[Start of Attachment]

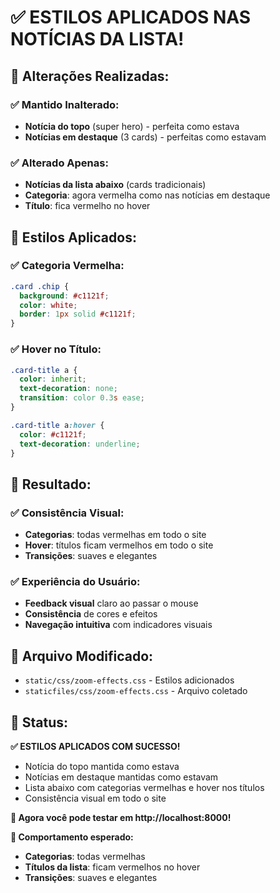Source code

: # ✅ ESTILOS APLICADOS NAS NOTÍCIAS DA LISTA!

## 🎯 **Alterações Realizadas:**

### **✅ Mantido Inalterado:**
- **Notícia do topo** (super hero) - perfeita como estava
- **Notícias em destaque** (3 cards) - perfeitas como estavam

### **✅ Alterado Apenas:**
- **Notícias da lista abaixo** (cards tradicionais)
- **Categoria**: agora vermelha como nas notícias em destaque
- **Título**: fica vermelho no hover

## 🎨 **Estilos Aplicados:**

### **✅ Categoria Vermelha:**
```css
.card .chip {
  background: #c1121f;
  color: white;
  border: 1px solid #c1121f;
}
```

### **✅ Hover no Título:**
```css
.card-title a {
  color: inherit;
  text-decoration: none;
  transition: color 0.3s ease;
}

.card-title a:hover {
  color: #c1121f;
  text-decoration: underline;
}
```

## 🚀 **Resultado:**

### **✅ Consistência Visual:**
- **Categorias**: todas vermelhas em todo o site
- **Hover**: títulos ficam vermelhos em todo o site
- **Transições**: suaves e elegantes

### **✅ Experiência do Usuário:**
- **Feedback visual** claro ao passar o mouse
- **Consistência** de cores e efeitos
- **Navegação intuitiva** com indicadores visuais

## 🔧 **Arquivo Modificado:**
- `static/css/zoom-effects.css` - Estilos adicionados
- `staticfiles/css/zoom-effects.css` - Arquivo coletado

## 🎉 **Status:**
**✅ ESTILOS APLICADOS COM SUCESSO!**

- Notícia do topo mantida como estava
- Notícias em destaque mantidas como estavam
- Lista abaixo com categorias vermelhas e hover nos títulos
- Consistência visual em todo o site

**🚀 Agora você pode testar em http://localhost:8000!**

**📝 Comportamento esperado:**
- **Categorias**: todas vermelhas
- **Títulos da lista**: ficam vermelhos no hover
- **Transições**: suaves e elegantes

[End of Attachment]

Instructions to follow:
Could you set down exactly the lines from the one containing "- Lista abaixo" through the last line of the records above, both included?

Answer to this task:
- Lista abaixo com categorias vermelhas e hover nos títulos
- Consistência visual em todo o site

**🚀 Agora você pode testar em http://localhost:8000!**

**📝 Comportamento esperado:**
- **Categorias**: todas vermelhas
- **Títulos da lista**: ficam vermelhos no hover
- **Transições**: suaves e elegantes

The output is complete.